While the UK Government recently committed to 100% of cars and vans in the UK being zero emission by 2030, hybrids combine the efficiency of an electric motor with the flexibility of a combustion engine to transition motorists away from unsustainable alternatives.
As a result, while there are slightly fewer tax incentives available to hybrid drivers nowadays, owners can still benefit from greater tax relief than on petrol and diesel motors.
Understanding hybrid company car tax
If a car has more than 0g/km CO2 emissions, it does not qualify for capital annual investment allowance (AIA).
However, businesses with vehicles emitting 50g/km CO2 or less can include this expenditure in their main pool and receive written down allowance (WDA).
This WDA enables you to deduct a percentage of a claimed item’s value from your profits each year. In this instance, it would be 18% of the hybrid’s purchase cost deducted from pretax profits.
The taxable value of a hybrid is calculated by a fixed percentage of the car’s list price (P11d), with new tax bands revised in April 20202 rewarding lower CO2 emissions with lower tax rates.

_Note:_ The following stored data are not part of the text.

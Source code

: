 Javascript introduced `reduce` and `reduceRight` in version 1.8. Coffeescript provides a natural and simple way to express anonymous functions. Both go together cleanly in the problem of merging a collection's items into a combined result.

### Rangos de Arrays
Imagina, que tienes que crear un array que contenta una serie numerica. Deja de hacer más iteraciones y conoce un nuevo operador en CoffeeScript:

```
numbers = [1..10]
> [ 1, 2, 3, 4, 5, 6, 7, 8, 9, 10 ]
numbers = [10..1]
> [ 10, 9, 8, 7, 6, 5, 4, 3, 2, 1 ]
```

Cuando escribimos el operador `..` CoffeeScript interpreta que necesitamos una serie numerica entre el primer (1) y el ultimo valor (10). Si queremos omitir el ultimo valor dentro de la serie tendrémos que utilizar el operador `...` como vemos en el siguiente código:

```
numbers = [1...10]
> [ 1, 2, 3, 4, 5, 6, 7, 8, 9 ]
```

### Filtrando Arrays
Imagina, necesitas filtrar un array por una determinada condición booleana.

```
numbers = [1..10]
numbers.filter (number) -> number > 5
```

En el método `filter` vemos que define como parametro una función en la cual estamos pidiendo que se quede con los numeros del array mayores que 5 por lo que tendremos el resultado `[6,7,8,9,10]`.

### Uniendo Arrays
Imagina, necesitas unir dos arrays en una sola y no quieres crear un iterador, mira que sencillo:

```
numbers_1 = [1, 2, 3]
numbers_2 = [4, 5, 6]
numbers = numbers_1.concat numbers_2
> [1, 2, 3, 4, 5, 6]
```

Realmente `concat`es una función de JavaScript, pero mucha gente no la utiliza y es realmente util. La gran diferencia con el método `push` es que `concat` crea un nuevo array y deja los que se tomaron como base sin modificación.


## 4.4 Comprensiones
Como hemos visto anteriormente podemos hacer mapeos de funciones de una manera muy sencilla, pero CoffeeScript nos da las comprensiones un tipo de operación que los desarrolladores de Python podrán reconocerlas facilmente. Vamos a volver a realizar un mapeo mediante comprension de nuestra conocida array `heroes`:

This has resulted in the taxable value of most plug-in hybrids typically being 8% or 12% of the list price. This is in contrast to the taxable value of petrol, diesel and even self-charging hybrid alternatives, which typically exceeds 25% - a significant difference.

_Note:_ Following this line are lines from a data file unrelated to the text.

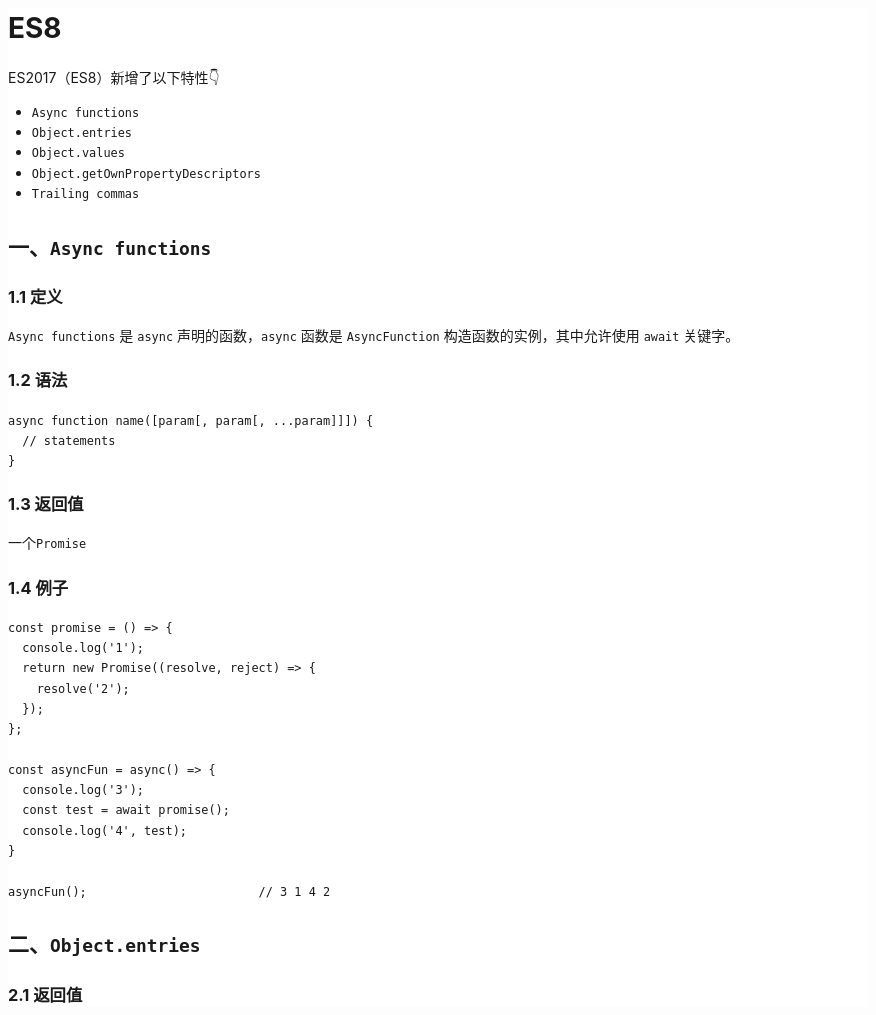 # ES8

ES2017（ES8）新增了以下特性👇

- `Async functions`
- `Object.entries`
- `Object.values`
- `Object.getOwnPropertyDescriptors`
- `Trailing commas`

## 一、`Async functions`

### 1.1 定义

`Async functions` 是 `async` 声明的函数，`async` 函数是 `AsyncFunction` 构造函数的实例，其中允许使用 `await` 关键字。

### 1.2 语法

```
async function name([param[, param[, ...param]]]) {
  // statements
}
```

### 1.3 返回值

一个`Promise`

### 1.4 例子

```
const promise = () => {
  console.log('1');
  return new Promise((resolve, reject) => {
    resolve('2');
  });
};

const asyncFun = async() => {
  console.log('3');
  const test = await promise();
  console.log('4', test);
}

asyncFun();                        // 3 1 4 2
```

## 二、`Object.entries`

### 2.1 返回值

We recommend contacting your employer or dealership so you can find out your car’s zero-emission mileage figure and accurately calculate your taxable value.
Leasing a hybrid car is an allowable company expense that can be listed on your profit and loss (P&L) statement. Likewise, if acquired via hire purchase (HP), the interest element is also considered an allowable expense.
However, keep in mind that you wouldn’t be entitled to any capital allowances as the asset isn’t owned.
Hybrid company cars and private use
Whatever the method of purchase, if a hybrid company car is utilised for private use, it will be considered a benefit-in-kind (BIK).
A benefit-in-kind is any non-cash benefit of value provided to an employee. Because the benefit has monetary value, it’s treated as taxable income.
This is calculated as a fixed percentage of the taxable value based on the income tax rate of the beneficiary. This will vary depending on where in the UK you’re based - England, Wales and Northern Ireland have 3 income tax bands, while Scotland has 5.
A UK driver paying the lowest rate of income tax (20%) would be liable to pay 20% of a hybrid’s taxable value each year if utilising the company car for private use. This is typically split into 12 equal monthly payments and deducted directly from monthly payslips.
A hybrid car cost £40,000.
Taxable income on the car is calculated at 8% of the listing price: 8% of £40,000 = £3,200.
The employee being awarded the company car is based in the UK and sits in the 40% income tax bracket.
The employee plans to utilise the company car for private use and therefore must pay tax on the benefit-in-kind. BIK is calculated at 40% of the taxable income: 40% of £3,200 = £1,280.
The company would also need to pay class 1A National Insurance on this benefit, too = £482.
Total tax paid by employee: £1,280
Total tax paid by employer: £3,682
Time to make the switch?
UK registrations of hybrid vehicles rose by 18.3% in April 2022, with more than 750,000 plug-in hybrids currently on the roads.
As the popularity of electric and hybrid vehicles continues to soar in parallel with ambitious government-backed incentives, these numbers only look set to increase.
For the very lowest costs and benefit-in-kind tax bills, pure-electric vehicles are the best way to go. However, for those looking to transition away from petrol and diesel, hybrids offer a seamless and affordable alternative.